Some love it, others dread it. One thing's for sure: we can’t avoid it, because the holiday season is upon us. With all of the holiday-related tasks we busy ourselves with, it can be daunting to make extra time to properly take care of ourselves.
The following tips will help you hold onto your health, sanity and maybe even your waistline and a few relationships this holiday season.
1. Follow the 90-10 rule.
Many of us associate the holidays with our favorite comfort foods, some of which are less than healthy. It’s completely OK to indulge, if you follow one simple rule: 90% of the time, eat healthfully, and for the remaining 10%, go ahead and allow yourself some less healthy treats without any guilt at all. Just remember to listen to your body, and only eat and drink what you'll truly enjoy. When the urge to overeat rears its ugly head, simply ask yourself: do I really want to eat this, or am I simply thirsty, hungry for better nourishment or for something else besides food (a hug, great conversation, a warm bath and some quiet time)? If you still feel like you really want that treat, then have it without reservations and enjoy every last bite. Food isn't the enemy.
2. Treat your kitchen like a sacred communal space.
It's very difficult to make good food out of stressed energy. So walk into your kitchen with calm intention and only prepare what you really want to prepare, without the pressure of living up to anyone’s expectations, not even your own. Lighten your load by asking people to bring a dish to the party, and learn to delegate. Remember that the kitchen is the heart of a home, so when people stand around chatting with you while you cook, put them to work! Nobody should be in a kitchen without a job to do. Anyone can chop up vegetables, clean lettuce, or rinse grains. They'll be glad to help, and you'll feel supported.

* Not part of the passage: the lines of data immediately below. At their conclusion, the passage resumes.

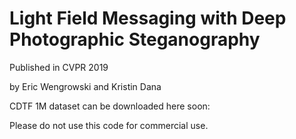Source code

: # Light Field Messaging with Deep Photographic Steganography
Published in CVPR 2019

by Eric Wengrowski and Kristin Dana

CDTF 1M dataset can be downloaded here soon: <link>

Please do not use this code for commercial use.
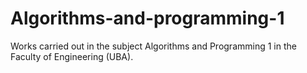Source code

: # Algorithms-and-programming-1
Works carried out in the subject Algorithms and Programming 1 in the Faculty of Engineering (UBA).
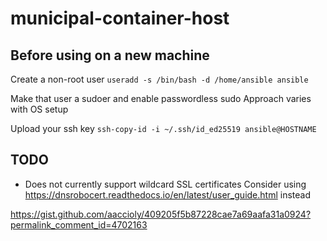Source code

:# municipal-container-host

## Before using on a new machine

Create a non-root user
`useradd -s /bin/bash -d /home/ansible ansible`

Make that user a sudoer and enable passwordless sudo
Approach varies with OS setup

Upload your ssh key
`ssh-copy-id -i ~/.ssh/id_ed25519 ansible@HOSTNAME`

## TODO

* Does not currently support wildcard SSL certificates
Consider using https://dnsrobocert.readthedocs.io/en/latest/user_guide.html instead

https://gist.github.com/aaccioly/409205f5b87228cae7a69aafa31a0924?permalink_comment_id=4702163
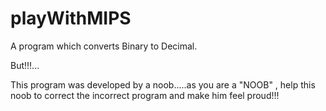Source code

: # playWithMIPS

A program which converts Binary to Decimal.

But!!!...

This program was developed by a noob.....as you are a "NOOB" , help this noob to correct the incorrect program and make him feel proud!!!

3. Give your baked goods a makeover.
Everyone loves irresistible holiday goodies such as cookies and pies, but consider experimenting with healthy and nutritious substitutions. Some baked goods taste just as great if they are made using gluten-free flours and coconut oil, instead of inflammatory refined wheat flour and vegetable oils (like sunflower, canola, corn, soy, etc.). Applesauce or ripe bananas can reduce the amount of sugar by half, and natural sugars like coconut palm sugar, maple syrup or raw honey are more nutritious and gentler on the body. The addition of oats, nuts, and whole grains into many batters will make baked goods more filling and nourishing, minimizing the desire to overeat.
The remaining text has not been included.